### WHAT IS REQUIRED
The lines wanted are those in the data below that include "like".
Segment Start: EXTRACTED INFORMATION
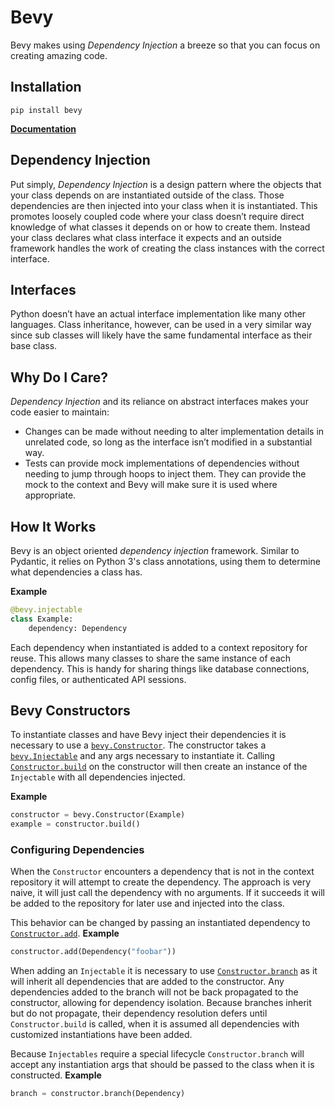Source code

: # Bevy
Bevy makes using *Dependency Injection* a breeze so that you can focus on creating amazing code.

## Installation
```shell script
pip install bevy
```

**[Documentation](docs/documentation.md)**

## Dependency Injection
Put simply, *Dependency Injection* is a design pattern where the objects that your class depends on are instantiated outside of the class. Those dependencies are then injected into your class when it is instantiated.
This promotes loosely coupled code where your class doesn’t require direct knowledge of what classes it depends on or how to create them. Instead your class declares what class interface it expects and an outside framework handles the work of creating the class instances with the correct interface.

## Interfaces
Python doesn’t have an actual interface implementation like many other languages. Class inheritance, however, can be used in a very similar way since sub classes will likely have the same fundamental interface as their base class. 

## Why Do I Care?
*Dependency Injection* and its reliance on abstract interfaces makes your code easier to maintain:
- Changes can be made without needing to alter implementation details in unrelated code, so long as the interface isn’t modified in a substantial way.
- Tests can provide mock implementations of dependencies without needing to jump through hoops to inject them. They can provide the mock to the context and Bevy will make sure it is used where appropriate.

## How It Works
Bevy is an object oriented *dependency injection* framework. Similar to Pydantic, it relies on Python 3's class
annotations, using them to determine what dependencies a class has.

**Example**
```py
@bevy.injectable
class Example:
    dependency: Dependency
```
Each dependency when instantiated is added to a context repository for reuse. This allows many classes to share the same
instance of each dependency. This is handy for sharing things like database connections, config files, or authenticated
API sessions.

## Bevy Constructors

To instantiate classes and have Bevy inject their dependencies it is necessary to use a
[`bevy.Constructor`](#Constructor). The constructor takes a [`bevy.Injectable`](#Injectable) and any args necessary to
instantiate it. Calling [`Constructor.build`](#Constructor.build) on the constructor will then create an instance of the
`Injectable` with all dependencies injected.

**Example**
```py
constructor = bevy.Constructor(Example)
example = constructor.build()
```
### Configuring Dependencies

When the `Constructor` encounters a dependency that is not in the context repository it will attempt to create the
dependency. The approach is very naive, it will just call the dependency with no arguments. If it succeeds it will be
added to the repository for later use and injected into the class.

This behavior can be changed by passing an instantiated dependency to [`Constructor.add`](#Constructor.add).
**Example**
```py
constructor.add(Dependency("foobar"))
```
When adding an `Injectable` it is necessary to use [`Constructor.branch`](#Constructor.branch) as it will inherit all
dependencies that are added to the constructor. Any dependencies added to the branch will not be back propagated to the
constructor, allowing for dependency isolation. Because branches inherit but do not propagate, their dependency
resolution defers until `Constructor.build` is called, when it is assumed all dependencies with customized
instantiations have been added.

Because `Injectables` require a special lifecycle `Constructor.branch` will accept any instantiation args that should be
passed to the class when it is constructed.
**Example**
```py
branch = constructor.branch(Dependency)
```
Segment End: EXTRACTED INFORMATION
### ANSWER SECTION
Python doesn’t have an actual interface implementation like many other languages. Class inheritance, however, can be used in a very similar way since sub classes will likely have the same fundamental interface as their base class. 
instance of each dependency. This is handy for sharing things like database connections, config files, or authenticated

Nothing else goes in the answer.